» **THE PROBLEM**: Your answer must be an exact copy of the records below, minus any images.

[Dataset entries]

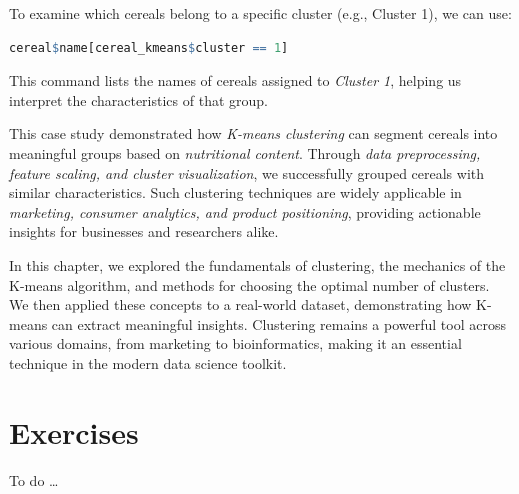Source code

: \documentclass[
]{book}
\theoremstyle{definition}
\theoremstyle{definition}
\theoremstyle{definition}
\theoremstyle{definition}
\theoremstyle{remark}
\begin{document}
To examine which cereals belong to a specific cluster (e.g., Cluster 1), we can use:

\begin{lstlisting}[language=R]
cereal$name[cereal_kmeans$cluster == 1]
\end{lstlisting}

This command lists the names of cereals assigned to \emph{Cluster 1}, helping us interpret the characteristics of that group.

This case study demonstrated how \emph{K-means clustering} can segment cereals into meaningful groups based on \emph{nutritional content}. Through \emph{data preprocessing, feature scaling, and cluster visualization}, we successfully grouped cereals with similar characteristics. Such clustering techniques are widely applicable in \emph{marketing, consumer analytics, and product positioning}, providing actionable insights for businesses and researchers alike.

In this chapter, we explored the fundamentals of clustering, the mechanics of the K-means algorithm, and methods for choosing the optimal number of clusters. We then applied these concepts to a real-world dataset, demonstrating how K-means can extract meaningful insights. Clustering remains a powerful tool across various domains, from marketing to bioinformatics, making it an essential technique in the modern data science toolkit.

\section{Exercises}\label{exercises-11}

To do \ldots{}

  
\end{document}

» **RESULT OF THE EXERCISE**:
Source code

: \documentclass[
]{book}
\theoremstyle{definition}
\theoremstyle{definition}
\theoremstyle{definition}
\theoremstyle{definition}
\theoremstyle{remark}
\begin{document}
To examine which cereals belong to a specific cluster (e.g., Cluster 1), we can use:

\begin{lstlisting}[language=R]
cereal$name[cereal_kmeans$cluster == 1]
\end{lstlisting}

This command lists the names of cereals assigned to \emph{Cluster 1}, helping us interpret the characteristics of that group.

This case study demonstrated how \emph{K-means clustering} can segment cereals into meaningful groups based on \emph{nutritional content}. Through \emph{data preprocessing, feature scaling, and cluster visualization}, we successfully grouped cereals with similar characteristics. Such clustering techniques are widely applicable in \emph{marketing, consumer analytics, and product positioning}, providing actionable insights for businesses and researchers alike.

In this chapter, we explored the fundamentals of clustering, the mechanics of the K-means algorithm, and methods for choosing the optimal number of clusters. We then applied these concepts to a real-world dataset, demonstrating how K-means can extract meaningful insights. Clustering remains a powerful tool across various domains, from marketing to bioinformatics, making it an essential technique in the modern data science toolkit.

\section{Exercises}\label{exercises-11}

To do \ldots{}

  
\end{document}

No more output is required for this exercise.